━━ Data in this exercise ━━

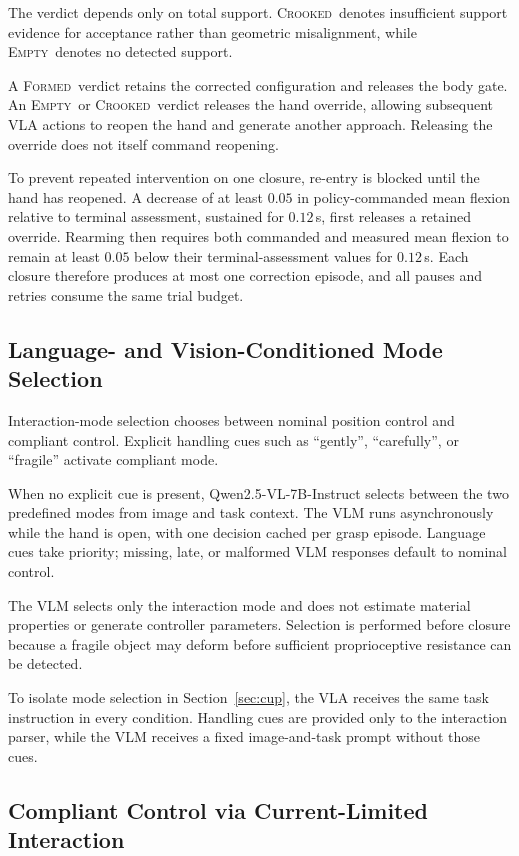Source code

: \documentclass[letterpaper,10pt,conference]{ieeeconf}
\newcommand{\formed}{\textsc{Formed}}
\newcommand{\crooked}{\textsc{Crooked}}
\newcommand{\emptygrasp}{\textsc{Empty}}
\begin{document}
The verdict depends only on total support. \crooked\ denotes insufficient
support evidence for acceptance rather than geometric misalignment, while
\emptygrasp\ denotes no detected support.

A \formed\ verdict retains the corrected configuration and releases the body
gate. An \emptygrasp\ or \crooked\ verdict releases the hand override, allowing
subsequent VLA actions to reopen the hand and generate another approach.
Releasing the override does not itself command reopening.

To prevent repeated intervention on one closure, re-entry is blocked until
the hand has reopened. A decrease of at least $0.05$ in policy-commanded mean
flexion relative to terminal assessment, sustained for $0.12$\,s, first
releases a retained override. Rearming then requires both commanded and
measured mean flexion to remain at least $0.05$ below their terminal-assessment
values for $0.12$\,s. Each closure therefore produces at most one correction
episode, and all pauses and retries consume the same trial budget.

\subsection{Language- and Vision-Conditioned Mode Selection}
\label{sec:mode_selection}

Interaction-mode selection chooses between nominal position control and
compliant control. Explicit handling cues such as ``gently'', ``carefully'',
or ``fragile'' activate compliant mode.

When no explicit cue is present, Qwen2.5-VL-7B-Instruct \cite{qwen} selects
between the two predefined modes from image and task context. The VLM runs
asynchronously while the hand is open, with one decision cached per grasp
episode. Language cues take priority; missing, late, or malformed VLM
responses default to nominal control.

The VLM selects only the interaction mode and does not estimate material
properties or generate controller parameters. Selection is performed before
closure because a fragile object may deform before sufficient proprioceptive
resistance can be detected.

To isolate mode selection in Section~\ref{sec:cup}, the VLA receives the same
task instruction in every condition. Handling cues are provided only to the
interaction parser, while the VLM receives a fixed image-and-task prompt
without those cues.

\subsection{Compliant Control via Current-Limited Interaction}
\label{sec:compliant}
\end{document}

━━━

#### Work to complete:
Leave out every line before the one containing "asynchronously while the"; set down that line and all remaining lines of the material exactly.

#### Solution to this task:
asynchronously while the hand is open, with one decision cached per grasp
episode. Language cues take priority; missing, late, or malformed VLM
responses default to nominal control.

The VLM selects only the interaction mode and does not estimate material
properties or generate controller parameters. Selection is performed before
closure because a fragile object may deform before sufficient proprioceptive
resistance can be detected.

To isolate mode selection in Section~\ref{sec:cup}, the VLA receives the same
task instruction in every condition. Handling cues are provided only to the
interaction parser, while the VLM receives a fixed image-and-task prompt
without those cues.

\subsection{Compliant Control via Current-Limited Interaction}
\label{sec:compliant}
\end{document}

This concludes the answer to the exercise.